◆ Task details ◆
Return only the lines of the listing below that run from the line with "Sanliturk, E., Zagheni, E., Dańko, M." through the line with "Akbaritabar, A., Theile, T.", both ends included, exactly as written.
(Study material Opens)
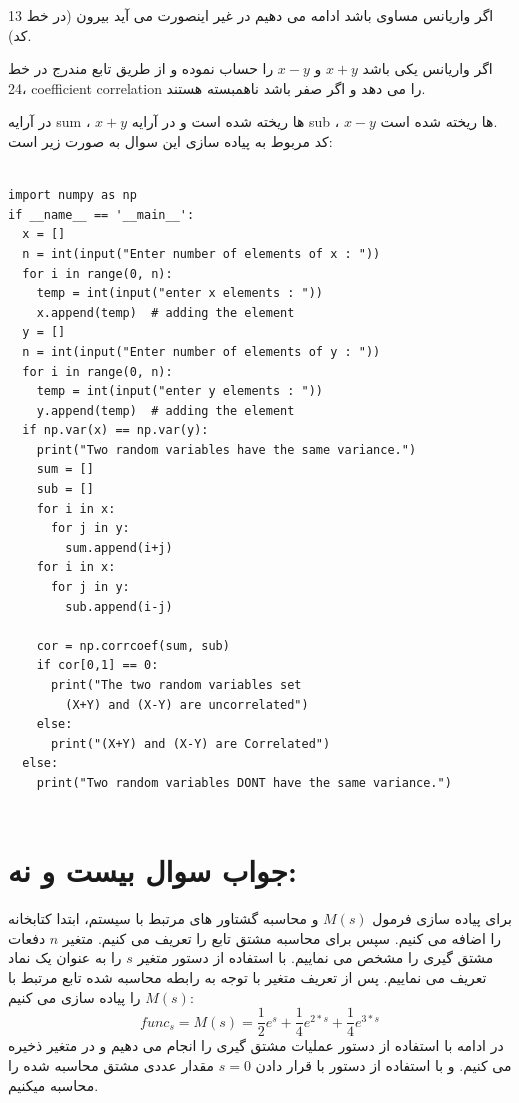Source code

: \documentclass[a4paper,14pt]{article}
\begin{document}
اگر واریانس مساوی باشد ادامه می دهیم در غیر اینصورت می آید بیرون (در خط 13 کد).

اگر واریانس یکی باشد
$x+y$ 
و
$x-y$
را حساب نموده و از طریق تابع مندرج در خط 24، 
coefficient correlation 
را می دهد و اگر صفر باشد ناهمبسته هستند.

در آرایه sum ،
$x+y$
ها ریخته شده است و در آرایه sub ،
$x-y$
ها ریخته شده است.\\

کد مربوط به پیاده سازی این سوال به صورت زیر است:\\

\fontsize{12}{12}\selectfont
\begin{latin}
	\begin{lstlisting}
		
import numpy as np
if __name__ == '__main__':
  x = []
  n = int(input("Enter number of elements of x : "))
  for i in range(0, n):
    temp = int(input("enter x elements : "))
    x.append(temp)  # adding the element
  y = []
  n = int(input("Enter number of elements of y : "))
  for i in range(0, n):
    temp = int(input("enter y elements : "))
    y.append(temp)  # adding the element
  if np.var(x) == np.var(y):
    print("Two random variables have the same variance.")
    sum = []
    sub = []
    for i in x:
      for j in y:
        sum.append(i+j)
    for i in x:
      for j in y:
        sub.append(i-j)

    cor = np.corrcoef(sum, sub)
    if cor[0,1] == 0:
      print("The two random variables set 
        (X+Y) and (X-Y) are uncorrelated")
    else:
      print("(X+Y) and (X-Y) are Correlated")
  else:
    print("Two random variables DONT have the same variance.")
		
	\end{lstlisting}
\end{latin}
\fontsize{14}{14}\selectfont

\section*{جواب سوال بیست و نه:}
برای پیاده سازی فرمول 
$M(s)$
و محاسبه گشتاور های مرتبط با سیستم، ابتدا کتابخانه 
را اضافه می کنیم. سپس برای محاسبه مشتق تابع 
را تعریف می کنیم. متغیر
$n$
دفعات مشتق گیری را مشخص
می نماییم.
با استفاده از دستور 
متغیر 
$s$
را به عنوان یک نماد تعریف می نماییم. پس از تعریف متغیر با توجه به رابطه محاسبه شده تابع مرتبط با 
$M(s)$
را پیاده سازی می کنیم:
$$
func_s=M(s)=\frac{1}{2}e^{s}+\frac{1}{4}e^{2*s}+\frac{1}{4}e^{3*s}
$$ 
در ادامه با استفاده از دستور 
عملیات مشتق گیری را انجام می دهیم و در متغیر 
ذخیره می کنیم.
و با استفاده از دستور
با قرار دادن
$s=0$
مقدار عددی مشتق محاسبه شده را محاسبه میکنیم.
\end{document}
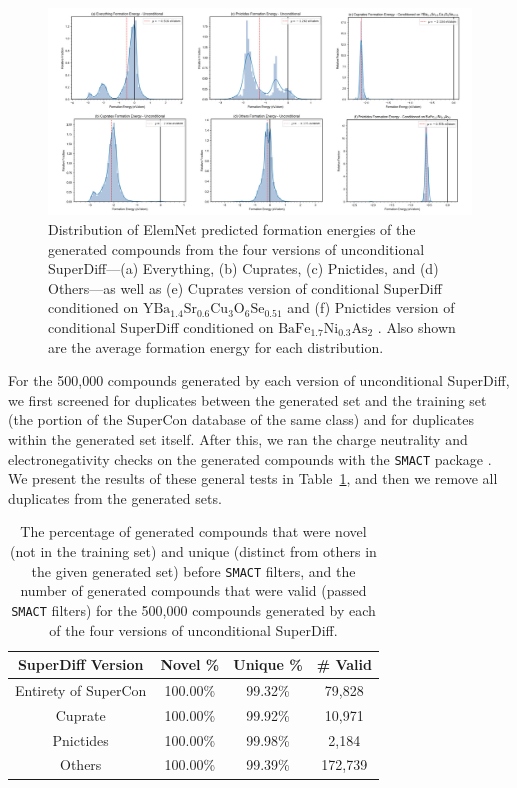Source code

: \documentclass[%
reprint,
 amsmath,amssymb,
 aps,
prb,
]{revtex4-2}
\begin{document}
\begin{figure}
    \centering
    \includegraphics[width=15cm]{formation_energy_dist_wconditional.jpg}
    \caption{Distribution of ElemNet \cite{Jha2018, Jha2019} predicted formation energies of the generated compounds from the four versions of unconditional SuperDiff---(a) Everything, (b) Cuprates, (c) Pnictides, and (d) Others---as well as (e) Cuprates version of conditional SuperDiff conditioned on $\mathrm{YBa_{1.4}Sr_{0.6}Cu_{3}O_{6}Se_{0.51}}$ \cite{grinenko2023extraordinary} and (f) Pnictides version of conditional SuperDiff conditioned on $\mathrm{BaFe_{1.7}Ni_{0.3}As_{2}}$ \cite{Wang2013}. Also shown are the average formation energy for each distribution.}
    \label{fig:form_energy}
\end{figure}


For the 500,000 compounds generated by each version of unconditional SuperDiff, we first screened for duplicates between the generated set and the training set (the portion of the SuperCon database of the same class) and for duplicates within the generated set itself. After this, we ran the charge neutrality and electronegativity checks on the generated compounds with the \texttt{SMACT} package \cite{DAVIES2016617}. We present the results of these general tests in Table~\ref{tab:dnv}, and then we remove all duplicates from the generated sets.

\begin{table}
    \centering
    \begin{ruledtabular}
    \begin{tabular}{cccc}
        SuperDiff Version & Novel \% & Unique \% & \# Valid \\
        \hline
        Entirety of SuperCon & 100.00\% & 99.32\% & 79,828 \\
        Cuprate  & 100.00\% &  99.92\% & 10,971 \\
        Pnictides  & 100.00\% & 99.98\% & 2,184 \\
        Others &  100.00\% & 99.39\% & 172,739
    \end{tabular}
    \end{ruledtabular}
    
    \caption{The percentage of generated compounds that were novel (not in the training set) and unique (distinct from others in the given generated set) before \texttt{SMACT} \cite{DAVIES2016617} filters, and the number of generated compounds that were valid (passed \texttt{SMACT} filters) for the 500,000 compounds generated by each of the four versions of unconditional SuperDiff.}
    \label{tab:dnv}
\end{table}
\end{document}
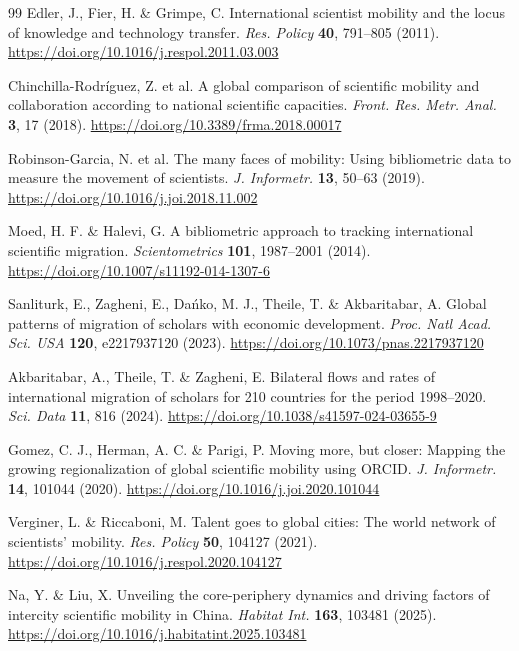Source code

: \begin{thebibliography}{99}
Edler, J., Fier, H. \& Grimpe, C. International scientist mobility and the locus of knowledge and technology transfer. \textit{Res. Policy} \textbf{40}, 791--805 (2011). \url{https://doi.org/10.1016/j.respol.2011.03.003}

Chinchilla-Rodríguez, Z. et al. A global comparison of scientific mobility and collaboration according to national scientific capacities. \textit{Front. Res. Metr. Anal.} \textbf{3}, 17 (2018). \url{https://doi.org/10.3389/frma.2018.00017}

Robinson-Garcia, N. et al. The many faces of mobility: Using bibliometric data to measure the movement of scientists. \textit{J. Informetr.} \textbf{13}, 50--63 (2019). \url{https://doi.org/10.1016/j.joi.2018.11.002}

Moed, H. F. \& Halevi, G. A bibliometric approach to tracking international scientific migration. \textit{Scientometrics} \textbf{101}, 1987--2001 (2014). \url{https://doi.org/10.1007/s11192-014-1307-6}

Sanliturk, E., Zagheni, E., Dańko, M. J., Theile, T. \& Akbaritabar, A. Global patterns of migration of scholars with economic development. \textit{Proc. Natl Acad. Sci. USA} \textbf{120}, e2217937120 (2023). \url{https://doi.org/10.1073/pnas.2217937120}

Akbaritabar, A., Theile, T. \& Zagheni, E. Bilateral flows and rates of international migration of scholars for 210 countries for the period 1998--2020. \textit{Sci. Data} \textbf{11}, 816 (2024). \url{https://doi.org/10.1038/s41597-024-03655-9}

Gomez, C. J., Herman, A. C. \& Parigi, P. Moving more, but closer: Mapping the growing regionalization of global scientific mobility using ORCID. \textit{J. Informetr.} \textbf{14}, 101044 (2020). \url{https://doi.org/10.1016/j.joi.2020.101044}

Verginer, L. \& Riccaboni, M. Talent goes to global cities: The world network of scientists’ mobility. \textit{Res. Policy} \textbf{50}, 104127 (2021). \url{https://doi.org/10.1016/j.respol.2020.104127}

Na, Y. \& Liu, X. Unveiling the core-periphery dynamics and driving factors of intercity scientific mobility in China. \textit{Habitat Int.} \textbf{163}, 103481 (2025). \url{https://doi.org/10.1016/j.habitatint.2025.103481}


\end{thebibliography}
(Study material Closes)
◆ Exercise result ◆
Sanliturk, E., Zagheni, E., Dańko, M. J., Theile, T. \& Akbaritabar, A. Global patterns of migration of scholars with economic development. \textit{Proc. Natl Acad. Sci. USA} \textbf{120}, e2217937120 (2023). \url{https://doi.org/10.1073/pnas.2217937120}

Akbaritabar, A., Theile, T. \& Zagheni, E. Bilateral flows and rates of international migration of scholars for 210 countries for the period 1998--2020. \textit{Sci. Data} \textbf{11}, 816 (2024). \url{https://doi.org/10.1038/s41597-024-03655-9}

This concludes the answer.